Today I have been happy. All the day
I held the memory of you, and wove
Its laughter with the dancing light o' the spray,
And sowed the sky with tiny clouds of love,
And sent you following the white waves of sea,
And crowned your head with fancies, nothing worth,
Stray buds from that old dust of misery,
Being glad with a new foolish quiet mirth.

So lightly I played with those dark memories,
Just as a child, beneath the summer skies,
Plays hour by hour with a strange shining stone,
For which (he knows not) towns were fire of old,
And love has been betrayed, and murder done,
And great kings turned to a little bitter mould.

Sleeping Out: Full Moon

They sleep within. . . .
I cower to the earth, I waking, I only.
High and cold thou dreamest, O queen, high-dreaming and lonely.

We have slept too long, who can hardly win
The white one flame, and the night-long crying;
The viewless passers; the world's low sighing
With desire, with yearning,
To the fire unburning,
To the heatless fire, to the flameless ecstasy! . . .

Helpless I lie.
And around me the feet of thy watchers tread.
There is a rumour and a radiance of wings above my head,
An intolerable radiance of wings. . . .

All the earth grows fire,
White lips of desire
Brushing cool on the forehead, croon slumbrous things.
Earth fades; and the air is thrilled with ways,
Dewy paths full of comfort. And radiant bands,

The gracious presence of friendly hands,
Help the blind one, the glad one, who stumbles and strays,
Stretching wavering hands, up, up, through the praise

Of a myriad silver trumpets, through cries,
To all glory, to all gladness, to the infinite height,
To the gracious, the unmoving, the mother eyes,
And the laughter, and the lips, of light.

Here the flame that was ash, shrine that was void,
lost in the haunted wood,
I have tended and loved, year upon year, I in the solitude
Waiting, quiet and glad-eyed in the dark, knowing that once a gleam
Glowed and went through the wood. Still I abode strong in a golden dream,
Unrecaptured.
For I, I that had faith, knew that a face would glance
One day, white in the dim woods, and a voice call, and a radiance
Fill the grove, and the fire suddenly leap . . . and, in the heart of it,
End of labouring, you! Therefore I kept ready the altar, lit
The flame, burning apart.
Face of my dreams vainly in vision white
Gleaming down to me, lo! hopeless I rise now. For about midnight
Whispers grew through the wood suddenly, strange cries in the boughs above
Grated, cries like a laugh.

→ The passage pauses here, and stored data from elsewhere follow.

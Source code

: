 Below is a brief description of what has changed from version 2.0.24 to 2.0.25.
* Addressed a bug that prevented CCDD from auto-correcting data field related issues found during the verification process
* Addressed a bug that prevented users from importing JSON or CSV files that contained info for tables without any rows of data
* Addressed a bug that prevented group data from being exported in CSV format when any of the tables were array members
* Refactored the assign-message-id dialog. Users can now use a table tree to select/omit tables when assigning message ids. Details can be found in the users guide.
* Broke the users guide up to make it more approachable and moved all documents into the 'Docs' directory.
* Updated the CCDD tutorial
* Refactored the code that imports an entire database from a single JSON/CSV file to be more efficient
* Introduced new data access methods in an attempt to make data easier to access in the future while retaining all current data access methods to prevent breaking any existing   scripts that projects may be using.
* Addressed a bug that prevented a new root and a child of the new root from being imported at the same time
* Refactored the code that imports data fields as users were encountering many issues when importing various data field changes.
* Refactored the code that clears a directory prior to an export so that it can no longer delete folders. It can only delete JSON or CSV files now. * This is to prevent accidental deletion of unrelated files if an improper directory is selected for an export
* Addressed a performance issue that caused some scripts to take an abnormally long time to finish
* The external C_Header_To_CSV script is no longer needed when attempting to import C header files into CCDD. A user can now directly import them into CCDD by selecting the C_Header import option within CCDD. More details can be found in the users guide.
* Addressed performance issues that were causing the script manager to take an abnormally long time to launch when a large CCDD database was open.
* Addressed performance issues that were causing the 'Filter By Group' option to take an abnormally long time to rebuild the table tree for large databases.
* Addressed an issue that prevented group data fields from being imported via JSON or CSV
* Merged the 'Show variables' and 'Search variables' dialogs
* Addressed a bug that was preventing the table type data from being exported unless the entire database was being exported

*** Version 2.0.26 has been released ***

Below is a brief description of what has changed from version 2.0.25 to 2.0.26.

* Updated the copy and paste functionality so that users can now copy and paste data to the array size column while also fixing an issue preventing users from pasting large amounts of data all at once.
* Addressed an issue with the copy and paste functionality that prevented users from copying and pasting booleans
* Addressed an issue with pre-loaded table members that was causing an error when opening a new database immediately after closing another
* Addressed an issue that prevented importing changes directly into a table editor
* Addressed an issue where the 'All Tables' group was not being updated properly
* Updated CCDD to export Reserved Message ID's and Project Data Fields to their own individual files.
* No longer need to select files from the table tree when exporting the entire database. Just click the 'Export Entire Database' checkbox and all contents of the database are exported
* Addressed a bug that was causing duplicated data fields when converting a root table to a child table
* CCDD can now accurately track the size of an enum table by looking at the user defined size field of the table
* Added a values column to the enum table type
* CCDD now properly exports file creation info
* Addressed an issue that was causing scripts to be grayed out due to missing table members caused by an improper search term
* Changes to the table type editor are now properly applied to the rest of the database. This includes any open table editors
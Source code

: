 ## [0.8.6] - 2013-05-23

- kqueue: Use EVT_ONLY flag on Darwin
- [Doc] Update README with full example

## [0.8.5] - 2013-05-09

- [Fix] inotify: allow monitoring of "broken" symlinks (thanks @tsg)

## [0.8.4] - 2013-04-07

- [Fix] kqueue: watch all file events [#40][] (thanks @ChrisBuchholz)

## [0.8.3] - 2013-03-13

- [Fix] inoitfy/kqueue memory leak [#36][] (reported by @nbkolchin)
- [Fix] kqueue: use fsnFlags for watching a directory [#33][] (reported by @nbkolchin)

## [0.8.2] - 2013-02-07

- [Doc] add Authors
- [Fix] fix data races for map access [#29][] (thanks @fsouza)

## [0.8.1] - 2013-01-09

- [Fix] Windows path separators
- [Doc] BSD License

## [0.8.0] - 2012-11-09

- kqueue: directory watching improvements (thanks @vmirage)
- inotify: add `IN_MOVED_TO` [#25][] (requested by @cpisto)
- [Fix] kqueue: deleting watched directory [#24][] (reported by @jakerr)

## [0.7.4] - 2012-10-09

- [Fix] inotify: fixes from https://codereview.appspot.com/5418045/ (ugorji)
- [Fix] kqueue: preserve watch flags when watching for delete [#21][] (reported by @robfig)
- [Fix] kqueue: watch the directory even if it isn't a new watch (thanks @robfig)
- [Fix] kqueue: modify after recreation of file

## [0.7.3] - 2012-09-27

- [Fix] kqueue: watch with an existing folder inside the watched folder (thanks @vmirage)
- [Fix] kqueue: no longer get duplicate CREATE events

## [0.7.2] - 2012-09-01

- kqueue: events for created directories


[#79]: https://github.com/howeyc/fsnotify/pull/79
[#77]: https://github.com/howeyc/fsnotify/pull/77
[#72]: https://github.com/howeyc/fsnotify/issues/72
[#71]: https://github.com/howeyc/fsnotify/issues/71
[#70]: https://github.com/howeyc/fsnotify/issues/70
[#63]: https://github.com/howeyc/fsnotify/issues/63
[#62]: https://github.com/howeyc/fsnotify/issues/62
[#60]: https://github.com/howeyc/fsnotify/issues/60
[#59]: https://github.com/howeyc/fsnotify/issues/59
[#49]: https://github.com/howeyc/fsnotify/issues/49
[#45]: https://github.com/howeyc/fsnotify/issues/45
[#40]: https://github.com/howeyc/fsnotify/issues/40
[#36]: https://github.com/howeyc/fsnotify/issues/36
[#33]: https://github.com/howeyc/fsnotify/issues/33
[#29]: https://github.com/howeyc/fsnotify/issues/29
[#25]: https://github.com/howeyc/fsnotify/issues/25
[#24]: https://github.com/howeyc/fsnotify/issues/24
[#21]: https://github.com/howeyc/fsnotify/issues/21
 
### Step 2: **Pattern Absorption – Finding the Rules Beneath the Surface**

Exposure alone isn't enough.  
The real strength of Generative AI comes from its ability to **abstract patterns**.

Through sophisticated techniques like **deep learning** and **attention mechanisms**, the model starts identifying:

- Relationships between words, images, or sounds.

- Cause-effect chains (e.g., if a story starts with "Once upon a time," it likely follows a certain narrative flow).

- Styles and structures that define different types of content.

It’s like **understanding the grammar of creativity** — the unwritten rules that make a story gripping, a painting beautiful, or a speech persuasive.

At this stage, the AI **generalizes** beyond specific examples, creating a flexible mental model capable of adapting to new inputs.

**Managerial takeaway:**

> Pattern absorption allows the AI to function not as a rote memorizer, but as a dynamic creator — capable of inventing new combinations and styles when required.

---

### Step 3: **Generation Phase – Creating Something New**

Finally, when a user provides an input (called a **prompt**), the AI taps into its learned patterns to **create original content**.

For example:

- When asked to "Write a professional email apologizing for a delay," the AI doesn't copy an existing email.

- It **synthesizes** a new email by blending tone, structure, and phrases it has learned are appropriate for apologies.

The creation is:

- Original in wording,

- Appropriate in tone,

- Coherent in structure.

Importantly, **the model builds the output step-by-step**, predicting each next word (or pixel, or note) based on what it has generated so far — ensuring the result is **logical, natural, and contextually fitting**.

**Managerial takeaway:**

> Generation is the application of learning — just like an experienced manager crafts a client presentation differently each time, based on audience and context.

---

Silent and black then through the sacred grove
Great birds flew, as a dream, troubling the leaves, passing at length.

I knew
Long expected and long loved, that afar, God of the dim wood, you
Somewhere lay, as a child sleeping, a child suddenly reft from mirth,
White and wonderful yet, white in your youth, stretched upon foreign earth,
God, immortal and dead!
Therefore I go; never to rest, or win
Peace, and worship of you more, and the dumb wood and the shrine therein.


Here in the dark, O heart;
Alone with the enduring Earth, and Night,
And Silence, and the warm strange smell of clover;
Clear-visioned, though it break you; far apart
From the dead best, the dear and old delight;
Throw down your dreams of immortality,
O faithful, O foolish lover!
Here's peace for you, and surety; here the one
Wisdom -- the truth! -- "All day the good glad sun
Showers love and labour on you, wine and song;
The greenwood laughs, the wind blows, all day long
Till night." And night ends all things.
Then shall be
No lamp relumed in heaven, no voices crying,
Or changing lights, or dreams and forms that hover!
(And, heart, for all your sighing,
That gladness and those tears are over, over. . . .)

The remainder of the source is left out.